**Exercise details:** Where the word "represent" occurs in a line of the listing below, copy that line.

**Supplied material:**
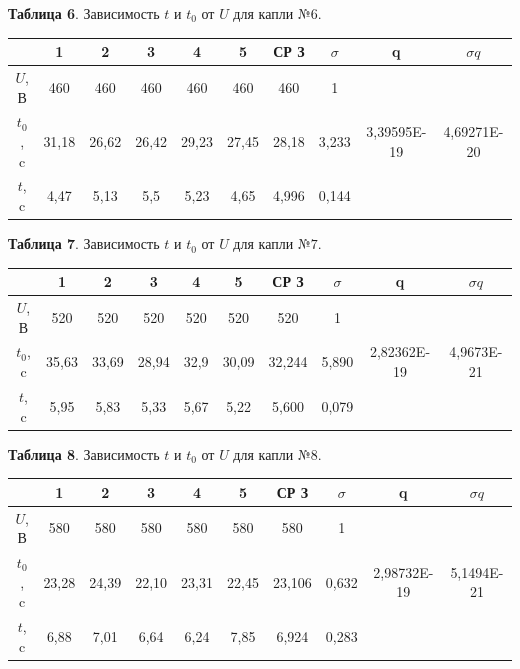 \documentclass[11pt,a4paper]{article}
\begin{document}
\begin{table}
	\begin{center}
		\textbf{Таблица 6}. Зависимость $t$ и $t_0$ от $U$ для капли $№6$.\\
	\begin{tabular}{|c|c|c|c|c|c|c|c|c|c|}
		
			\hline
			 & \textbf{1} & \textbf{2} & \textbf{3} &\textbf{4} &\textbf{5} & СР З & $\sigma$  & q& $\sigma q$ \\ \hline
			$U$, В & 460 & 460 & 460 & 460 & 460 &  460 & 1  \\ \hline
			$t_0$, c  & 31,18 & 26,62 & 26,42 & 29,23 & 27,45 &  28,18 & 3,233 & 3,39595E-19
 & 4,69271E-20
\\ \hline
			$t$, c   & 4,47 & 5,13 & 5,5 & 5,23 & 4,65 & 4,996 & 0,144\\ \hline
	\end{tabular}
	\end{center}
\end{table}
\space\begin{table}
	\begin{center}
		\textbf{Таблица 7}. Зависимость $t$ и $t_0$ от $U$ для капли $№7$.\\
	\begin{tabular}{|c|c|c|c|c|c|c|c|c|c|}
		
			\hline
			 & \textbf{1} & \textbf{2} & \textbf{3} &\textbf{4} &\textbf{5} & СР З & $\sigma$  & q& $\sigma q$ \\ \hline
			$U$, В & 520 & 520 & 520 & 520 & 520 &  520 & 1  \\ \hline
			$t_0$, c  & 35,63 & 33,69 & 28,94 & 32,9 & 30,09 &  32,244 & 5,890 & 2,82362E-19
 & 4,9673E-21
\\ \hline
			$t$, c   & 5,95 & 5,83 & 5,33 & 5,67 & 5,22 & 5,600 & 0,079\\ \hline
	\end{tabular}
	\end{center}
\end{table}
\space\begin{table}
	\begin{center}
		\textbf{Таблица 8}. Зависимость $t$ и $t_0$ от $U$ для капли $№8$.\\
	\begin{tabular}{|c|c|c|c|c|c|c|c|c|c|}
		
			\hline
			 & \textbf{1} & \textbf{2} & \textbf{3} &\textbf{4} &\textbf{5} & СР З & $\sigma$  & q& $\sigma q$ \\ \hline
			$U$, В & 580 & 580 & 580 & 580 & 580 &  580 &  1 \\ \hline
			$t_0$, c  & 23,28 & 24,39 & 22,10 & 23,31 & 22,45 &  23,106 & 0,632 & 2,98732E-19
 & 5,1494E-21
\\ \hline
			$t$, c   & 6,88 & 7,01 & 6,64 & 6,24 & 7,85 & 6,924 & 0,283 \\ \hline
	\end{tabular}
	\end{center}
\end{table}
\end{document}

==

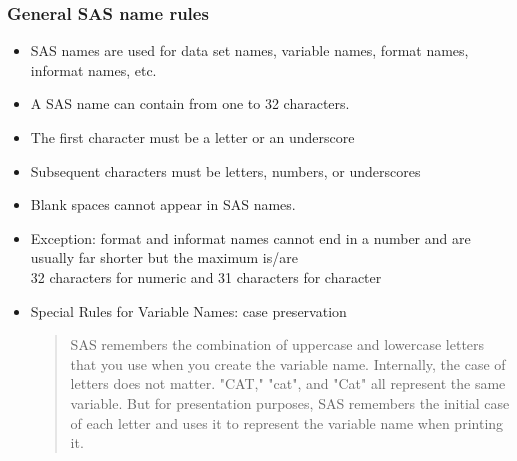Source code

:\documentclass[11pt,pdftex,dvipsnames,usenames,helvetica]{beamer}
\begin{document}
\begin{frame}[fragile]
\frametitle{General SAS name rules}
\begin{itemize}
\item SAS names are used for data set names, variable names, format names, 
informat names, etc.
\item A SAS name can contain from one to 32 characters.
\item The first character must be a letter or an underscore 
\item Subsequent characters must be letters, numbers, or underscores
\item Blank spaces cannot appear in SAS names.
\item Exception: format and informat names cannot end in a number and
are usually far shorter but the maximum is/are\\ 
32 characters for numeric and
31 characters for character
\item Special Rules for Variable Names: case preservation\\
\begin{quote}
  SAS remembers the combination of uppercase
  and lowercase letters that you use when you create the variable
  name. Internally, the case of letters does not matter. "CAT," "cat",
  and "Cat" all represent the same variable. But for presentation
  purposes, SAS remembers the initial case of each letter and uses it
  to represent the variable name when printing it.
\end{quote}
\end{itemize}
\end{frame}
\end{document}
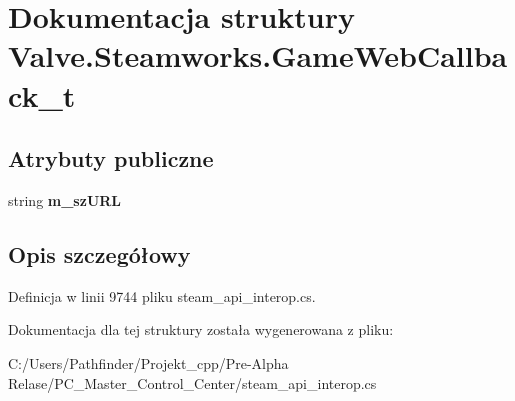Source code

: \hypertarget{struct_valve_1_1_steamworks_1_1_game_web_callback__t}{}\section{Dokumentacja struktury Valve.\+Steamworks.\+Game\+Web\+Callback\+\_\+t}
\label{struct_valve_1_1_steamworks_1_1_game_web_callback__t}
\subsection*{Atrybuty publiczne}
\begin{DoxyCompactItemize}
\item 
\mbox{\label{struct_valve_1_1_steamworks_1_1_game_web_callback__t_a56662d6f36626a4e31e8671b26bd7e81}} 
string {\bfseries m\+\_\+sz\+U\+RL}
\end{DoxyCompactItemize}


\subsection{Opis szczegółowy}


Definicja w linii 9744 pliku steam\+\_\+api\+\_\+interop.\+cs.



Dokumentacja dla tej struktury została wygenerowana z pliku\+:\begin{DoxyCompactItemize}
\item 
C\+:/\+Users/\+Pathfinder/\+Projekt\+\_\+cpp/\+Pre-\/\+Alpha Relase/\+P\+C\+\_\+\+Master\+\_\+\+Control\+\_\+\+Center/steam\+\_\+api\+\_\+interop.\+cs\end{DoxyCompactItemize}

**Reply:**
  and "Cat" all represent the same variable. But for presentation
  to represent the variable name when printing it.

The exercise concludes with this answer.